LLLLLLLianHua avatar May 23 '23 06:05 LLLLLLLianHua

Hi, can you maybe check the camera poses normalisations since you are using

center = (min_vertices + max_vertices) / 2.
scale = 2. / (np.max(max_vertices - min_vertices) + 3.)

which are defined based on scannet dataset with depth sensors but you are using poses from colmap.

niujinshuchong avatar May 23 '23 07:05 niujinshuchong

Thank you for your reply

I have a question about

scale = 2. / (np.max(max_vertices - min_vertices) + 3.)

the numbers 2 and 3 represent what ? when I using colmap how should I change them to adapt to the monosdf

LLLLLLLianHua avatar May 23 '23 10:05 LLLLLLLianHua

2 stands for -1 to 1 and +3 because we assume each camera sees 1.5 meters forward in scannet.

niujinshuchong avatar May 23 '23 16:05 niujinshuchong

Thank you for your patience!

center = (min_vertices + max_vertices) / 2.
scale = 2. / (np.max(max_vertices - min_vertices) + 3.)

center and scale is image The pose of colmap is not recovered by scale (I use Arkit pose and result is good), do I need to do scale restoration?if not , How do I set the parameters to normalize camera pose

Thank you very much

LLLLLLLianHua avatar May 24 '23 07:05 LLLLLLLianHua

The goal is to make the scene to lies in the range [-1, 1].

niujinshuchong avatar May 24 '23 07:05 niujinshuchong

Thank you for your reply

LLLLLLLianHua avatar May 26 '23 03:05 LLLLLLLianHua

Thank you for your reply

Hi!How did you finally solve it? I met the same problem when I use the following code:

 center = (min_vertices + max_vertices) / 2.
 scale = 2. / (np.max(max_vertices - min_vertices) + 3.)

thucz avatar Jun 28 '23 04:06 thucz

@niujinshuchong I'm really sorry, but I still don't understand how to solve this problem. May I know how to specifically solve this problem?

thucz avatar Jun 30 '23 07:06 thucz

2 stands for -1 to 1 and +3 because we assume each camera sees 1.5 meters forward in scannet.

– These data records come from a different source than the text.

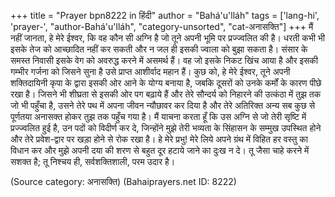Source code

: +++
title = "Prayer bpn8222 in हिंदी"
author = "Bahá'u'lláh"
tags = ['lang-hi', 'prayer-', "author-Bahá'u'lláh", "category-unsorted", "cat-अनासक्ति"]
+++
मैं नहीं जानता, हे मेरे ईश्वर, कि वह कौन सी अग्नि है जो तूने अपनी भूमि पर प्रज्ज्वलित की है। धरती कभी भी इसके तेज को आच्छादित नहीं कर सकती और न जल ही इसकी ज्वाला को बुझा सकता है। संसार के समस्त निवासी इसके वेग को अवरुद्ध करने में असमर्थ हैं। वह जो इसके निकट खिंच आया है और इसकी गम्भीर गर्जना को जिसने सुना है उसे प्राप्त आशीर्वाद महान हैं।
कुछ को, हे मेरे ईश्वर, तूने अपनी शक्तिदायिनी कृपा के द्वारा इसकी ओर आने के योग्य बनाया है, जबकि दूसरों को उनके कर्मों के कारण पीछे रखा है। जिसने भी शीघ्रता से इसकी ओर पग बढ़ाये हैं और तेरे सौन्दर्य को निहारने की उत्कंठा में तुझ तक जो भी पहुँचा है, उसने तेरे पथ में अपना जीवन न्यौछावर कर दिया है और तेरे अतिरिक्त अन्य सब कुछ से पूर्णतया अनासक्त होकर तुझ तक पहुँच गया है।
मैं याचना करता हूँ कि उस अग्नि से जो तेरी सृष्टि में प्रज्ज्वलित हुई है, उन पदों को विदीर्ण कर दे, जिन्होंने मुझे तेरी भव्यता के सिंहासन के सम्मुख उपस्थित होने और तेरे प्रवेश-द्वार पर खड़ा होने से रोक रखा है। हे मेरे प्रभु! मेरे लिये अपने ग्रंथ में विहित हर वस्तु का विधान कर और मुझे अपनी दया की शरण से बहुत दूर हटाये जाने का दुःख न दे। तू जैसा चाहे करने में सशक्त है; तू निश्चय ही, सर्वशक्तिशाली, परम उदार है।

(Source category: अनासक्ति)
(Bahaiprayers.net ID: 8222)
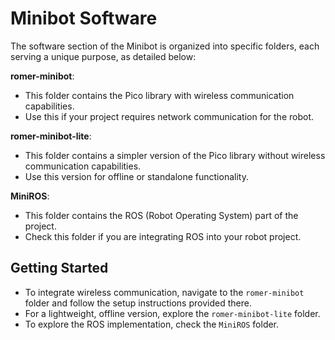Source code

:# Minibot Software
The software section of the Minibot is organized into specific folders, each serving a unique purpose, as detailed below:

**romer-minibot**: 
   - This folder contains the Pico library with wireless communication capabilities. 
   - Use this if your project requires network communication for the robot.

**romer-minibot-lite**: 
   - This folder contains a simpler version of the Pico library without wireless communication capabilities.
   - Use this version for offline or standalone functionality.

**MiniROS**:
   - This folder contains the ROS (Robot Operating System) part of the project.
   - Check this folder if you are integrating ROS into your robot project.

## Getting Started

- To integrate wireless communication, navigate to the `romer-minibot` folder and follow the setup instructions provided there.
- For a lightweight, offline version, explore the `romer-minibot-lite` folder.
- To explore the ROS implementation, check the `MiniROS` folder.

maybe that's the case for indoor rooms that are a ±square? what if the indoor dataset is a long hallway with low ceiling? then the normalization doesn't make much sense no? XY positions will be normalized between -1 and 1 but the Z values will all be close to 0. I think the solution is to use 2 scales. one for horizontal positions and one for vertical positions

Golbstein avatar Jul 16 '25 08:07 Golbstein